This one’s fairly obvious, but I will point out that there are more ways to evoke space than just reverb in post. There’s also long decay times, frequency coloration, wide multichannel image, amplitude modulation of individual partials, complex resonances that mimic those of physical instruments, and chorus-like detuning. Reverbs themselves have tramendous variety outside of the standard modulated Lexicon/Alesis sound, with many interesting “bad” reverbs, both acoustic and simulated.

Vocals

The human brain is absurdly good at speech processing, and even vague and crude imitations of speech can instantly grab the ear. Vocal formants automatically stand out even when not specifically emphasized, and if they fail to sound natural or human, they can stand out even more.

Fidelity

Fidelity is more culturally bound than most of the traits here, but so many forms of reduced audio quality are instantly recognizable. Examples of reduced fidelity include waveshaping distortion, sharp filters, noise, vinyl crackle, wow and flutter, aliasing, bitcrushing, MP3 chirps, and dynamic range compression. Not all low-fidelity effects are downstream – techniques such as chiptune arpeggios, timbres considered cheesy or cliche, etc. can recall older eras of music and technology as well.

Verticality

This belongs to a cluster of terms like “arrangement,” “layering,” etc. but I ended up with “verticality” because it’s more specific and concrete than those. Verticality is a measure of change that happens simultaneously across all layers as opposed to individual parts.

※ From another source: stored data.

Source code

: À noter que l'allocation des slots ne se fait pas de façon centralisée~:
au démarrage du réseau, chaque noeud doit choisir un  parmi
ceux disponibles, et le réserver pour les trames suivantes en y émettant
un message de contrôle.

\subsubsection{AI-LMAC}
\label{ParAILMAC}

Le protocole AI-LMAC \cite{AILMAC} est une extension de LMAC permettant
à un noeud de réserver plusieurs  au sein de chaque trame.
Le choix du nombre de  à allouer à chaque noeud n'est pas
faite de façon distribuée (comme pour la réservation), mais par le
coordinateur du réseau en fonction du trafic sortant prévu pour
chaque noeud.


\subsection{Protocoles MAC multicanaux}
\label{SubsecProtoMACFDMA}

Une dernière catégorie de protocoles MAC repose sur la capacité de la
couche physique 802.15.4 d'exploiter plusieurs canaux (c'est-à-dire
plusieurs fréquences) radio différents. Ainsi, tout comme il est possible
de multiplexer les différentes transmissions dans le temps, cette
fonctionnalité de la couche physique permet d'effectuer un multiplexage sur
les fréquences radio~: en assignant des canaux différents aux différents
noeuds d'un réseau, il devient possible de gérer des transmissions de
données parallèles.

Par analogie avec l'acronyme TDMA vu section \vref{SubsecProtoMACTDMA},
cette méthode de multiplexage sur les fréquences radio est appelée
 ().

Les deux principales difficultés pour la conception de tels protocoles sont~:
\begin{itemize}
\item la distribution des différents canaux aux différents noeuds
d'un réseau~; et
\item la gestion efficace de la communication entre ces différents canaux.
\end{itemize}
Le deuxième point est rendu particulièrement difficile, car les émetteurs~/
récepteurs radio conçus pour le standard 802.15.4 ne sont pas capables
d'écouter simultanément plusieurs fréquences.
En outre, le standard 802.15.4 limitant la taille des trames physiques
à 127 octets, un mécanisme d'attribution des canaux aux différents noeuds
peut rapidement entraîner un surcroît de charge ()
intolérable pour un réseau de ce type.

If a piece mostly comprises changes to individual layers, a sudden global change will attract the listener’s attention. Steve Reich’s mid-era pieces, starting with “Music for Mallet Instruments, Voices, and Organ,” often feature evolving repetition with a small number of sudden, global changes.

Disorganized conclusion

An influence here is Disney’s 12 Principles of Animation. The 12 Principles are a great read for any electronic musician, as many of them apply beautifully to the design of modulation signals, a topic I plan on writing about more eventually.

For synthesis, getting past the stage of merely good patches and progressing to thinking about mid- and high-level traits like these is a sort of “coming of age” for sound designers. I feel that only recently (past year or so) something clicked for me and I went from designing patches to composing music. The technical process of synthesis has gradually felt more automatic and I can concentrate more on what I’m trying to say with the sounds. Writing this little manifesto is a fun exercise to clarify my thinking – if writing is your thing I encourage you to try writing your own theory of electronic music. Send it to me, also.